O Tribunal Criminal de Braga estava particularmente solene naquela manhã de Novembro. A sala número 4, com as suas paredes forradas de azulejos azuis e brancos, tinha os lugares todos ocupados. Na bancada dos arguidos, sentado entre dois guardas prisionais, estava Pedro Sousa, de 32 anos, acusado de furto qualificado e dano contra a propriedade de uma galeria de arte no centro histórico da cidade.
"Que se levante o tribunal", anunciou o oficial de justiça.
O Juiz Dr. Henrique Monteiro entrou na sala, seguido pelos juízes adjuntos. Após sentar-se na cadeira central, começou a folhear os autos com a expressão grave que mantinha em todos os julgamentos.
"Processo número 156/2024, Ministério Público contra Pedro Miguel Sousa. Dr.ª Procuradora, pode dar início às alegações de abertura."
A Procuradora Paula Ribeiro levantou-se. "Meritíssimo, o Ministério Público acusa o arguido Pedro Sousa de, na madrugada de 15 de Agosto, ter arrombado a Galeria de Arte Moderna de Braga, localizada na Rua do Souto, furtando três telas de valor superior a 50.000 euros..."
Pedro olhava para as mãos algemadas sobre a mesa. Tinha sido apanhado pelas câmaras de vigilância, a sua identidade confirmada. Não havia como negar os factos. O seu advogado, Dr. António Faria, tinha-lhe aconselhado a confessar para obter uma pena reduzida.
"...e danos materiais estimados em 15.000 euros pela quebra do sistema de segurança e da vitrina principal."
O juiz fez algumas anotações e consultou a lista de testemunhas. "Chame-se a primeira testemunha, a senhora Clara Santos."
A porta da sala abriu-se e uma mulher de aproximadamente 28 anos entrou. Usava um vestido cinzento conservador, o cabelo castanho claro preso num coque baixo, e carregava uma pasta de documentos. Os seus olhos, de um verde incomum, percorreram rapidamente a sala até focarem-se no juiz.
"A testemunha pode dirigir-se ao estrado e fazer o juramento de lei."
Clara colocou a mão sobre a Constituição e proferiu o juramento ritual.

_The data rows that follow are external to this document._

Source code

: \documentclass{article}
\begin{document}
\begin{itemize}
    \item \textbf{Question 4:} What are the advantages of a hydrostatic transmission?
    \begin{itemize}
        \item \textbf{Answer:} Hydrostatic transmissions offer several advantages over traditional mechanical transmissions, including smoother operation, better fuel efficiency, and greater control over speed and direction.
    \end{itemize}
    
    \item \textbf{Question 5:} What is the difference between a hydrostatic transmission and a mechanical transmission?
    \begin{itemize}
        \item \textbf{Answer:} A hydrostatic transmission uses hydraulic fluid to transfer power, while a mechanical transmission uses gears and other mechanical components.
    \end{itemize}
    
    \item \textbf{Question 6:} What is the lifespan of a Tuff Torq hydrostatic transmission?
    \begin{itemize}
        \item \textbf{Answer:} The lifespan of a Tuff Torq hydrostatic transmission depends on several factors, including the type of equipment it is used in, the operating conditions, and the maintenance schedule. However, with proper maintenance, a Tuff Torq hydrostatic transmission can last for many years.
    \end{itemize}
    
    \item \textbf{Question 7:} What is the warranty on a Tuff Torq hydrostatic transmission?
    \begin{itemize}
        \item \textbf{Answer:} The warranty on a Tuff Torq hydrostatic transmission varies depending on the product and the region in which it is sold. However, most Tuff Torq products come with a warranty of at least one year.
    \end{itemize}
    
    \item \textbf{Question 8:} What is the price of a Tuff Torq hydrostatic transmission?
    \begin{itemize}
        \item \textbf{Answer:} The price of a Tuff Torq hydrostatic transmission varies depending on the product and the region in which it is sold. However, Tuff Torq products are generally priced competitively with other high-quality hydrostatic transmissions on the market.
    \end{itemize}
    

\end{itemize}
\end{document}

Quando se sentou na cadeira de testemunha, os seus olhos cruzaram-se brevemente com os de Pedro. Ele sentiu um aperto no estômago que não tinha nada a ver com o nervosismo do julgamento.
Conhecia aquela mulher.
Não pessoalmente, mas... sim, era ela. A mulher que passava pela galeria todas as manhãs, sempre por volta das 8h30, sempre com um café na mão, sempre parando por alguns segundos para observar as peças expostas na vitrina. Era ela que tinha visto chorar na noite em que o sistema de alarme tinha falhado, três meses antes do roubo. Era ela que tinha deixado um guarda-chuva esquecido e que ele, num impulso que não conseguia explicar, tinha guardado para lhe devolver.
"Senhora Clara Santos", começou a Procuradora, "a testemunha trabalha na Galeria de Arte Moderna de Braga?"
"Sim, sou curadora assistente há dois anos."
"E estava presente na galeria na noite de 15 de Agosto?"
"Não, estava de férias. Mas sou responsável pelo inventário das obras e pelo registo das câmaras de vigilância."
A Procuradora mostrou várias fotografias das câmaras de segurança. Em cada uma delas, Pedro aparecia claramente: forçando a entrada, usando uma lanterna para examinar as obras, colocando as telas num saco.
"Consegue identificar o indivíduo nestas imagens?"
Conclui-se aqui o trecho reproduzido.